I'm not aware of a feature like what you're asking for. Storm isn't a batch processing system, it's meant to be running continuously. Consider if Storm is a great fit for this use case.
That said, you should be able to implement what you want. You could put in an "I'm done" message at the end of your spout input. When the spout hits that message and all other pending messages are acked, it could use the Nimbus client to kill or deactivate the topology (depending on whether you want to kill or deactivate), see https://stackoverflow.com/a/37134473/8845188. Then the final step would be using your favorite scheduling software to resubmit/reactivate the topology every day at midnight.

Storm: What happens with multiple workers?
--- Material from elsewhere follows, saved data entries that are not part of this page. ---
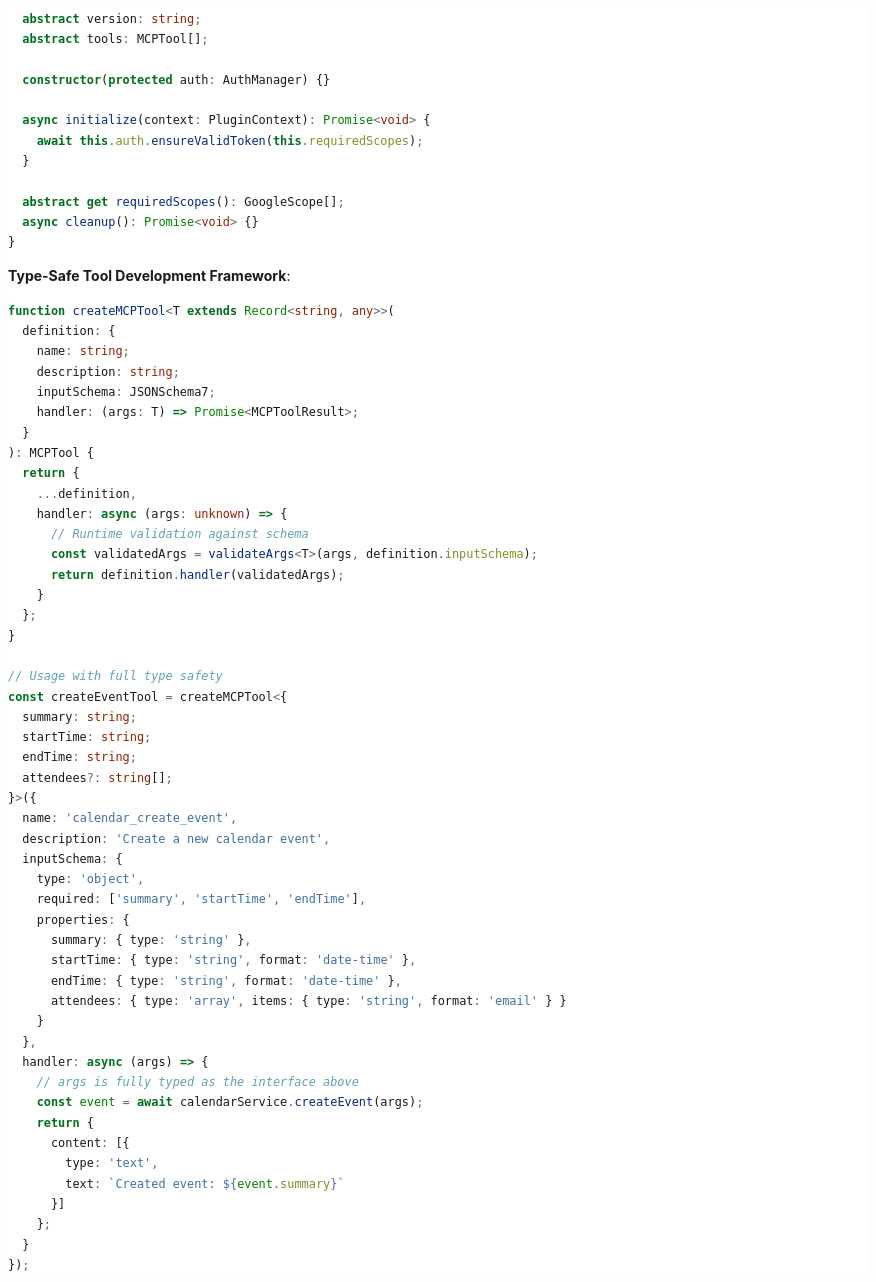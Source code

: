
 ```typescript
  abstract version: string;
  abstract tools: MCPTool[];

  constructor(protected auth: AuthManager) {}

  async initialize(context: PluginContext): Promise<void> {
    await this.auth.ensureValidToken(this.requiredScopes);
  }

  abstract get requiredScopes(): GoogleScope[];
  async cleanup(): Promise<void> {}
}
```

**Type-Safe Tool Development Framework**:
```typescript
function createMCPTool<T extends Record<string, any>>(
  definition: {
    name: string;
    description: string;
    inputSchema: JSONSchema7;
    handler: (args: T) => Promise<MCPToolResult>;
  }
): MCPTool {
  return {
    ...definition,
    handler: async (args: unknown) => {
      // Runtime validation against schema
      const validatedArgs = validateArgs<T>(args, definition.inputSchema);
      return definition.handler(validatedArgs);
    }
  };
}

// Usage with full type safety
const createEventTool = createMCPTool<{
  summary: string;
  startTime: string;
  endTime: string;
  attendees?: string[];
}>({
  name: 'calendar_create_event',
  description: 'Create a new calendar event',
  inputSchema: {
    type: 'object',
    required: ['summary', 'startTime', 'endTime'],
    properties: {
      summary: { type: 'string' },
      startTime: { type: 'string', format: 'date-time' },
      endTime: { type: 'string', format: 'date-time' },
      attendees: { type: 'array', items: { type: 'string', format: 'email' } }
    }
  },
  handler: async (args) => {
    // args is fully typed as the interface above
    const event = await calendarService.createEvent(args);
    return {
      content: [{
        type: 'text',
        text: `Created event: ${event.summary}`
      }]
    };
  }
});
```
Say I deploy a topology with 2 workers, the topo has 1 spout and 1 bolt with 2 tasks. Then my understanding is, 1 worker will run spout executor and 1 bolt executor, the other worker will run 1 bolt executor.
Is my understanding correct?
If my understanding is correct, then my question comes. Say the bolt is implemented by Python. Since storm transfers data between multi-lang bolts via stdout/stdin, if the 2 workers run on different hosts, how spout can send data to bolt that locates on the other host?
Little more clarification to your question. Storm uses various types of queue for data/tuple transfer between various components of topology
Example :
1) Intra-worker communication in Storm (inter-thread on the same Storm node): LMAX Disruptor
2) Inter-worker communication (node-to-node across the network): ZeroMQ or Netty
3) Inter-topology communication: nothing built into Storm, you must take care of this yourself with e.g. a messaging system such as Kafka/RabbitMQ, a database, etc.
For further reference :
http://www.michael-noll.com/blog/2013/06/21/understanding-storm-internal-message-buffers/
To give a more detailed answer:
Storm will sent the data to both bolt executors. For the spout-local bolt, this happens in-memory; for the other bolt via network. Afterwards, each bolt-instance will deliver the input to an local-running python process. Thus, your describe stdout/stdin delivery happens locally on each machine. The data is transfer to each bolt before the data delivery from Java to Python happens.
Thus, stdout/stdin bridge is used within each bolt, and not from spout to bolt.
I have done a test by myself. Storm can properly deliver spout emitted data to bolts on different hosts.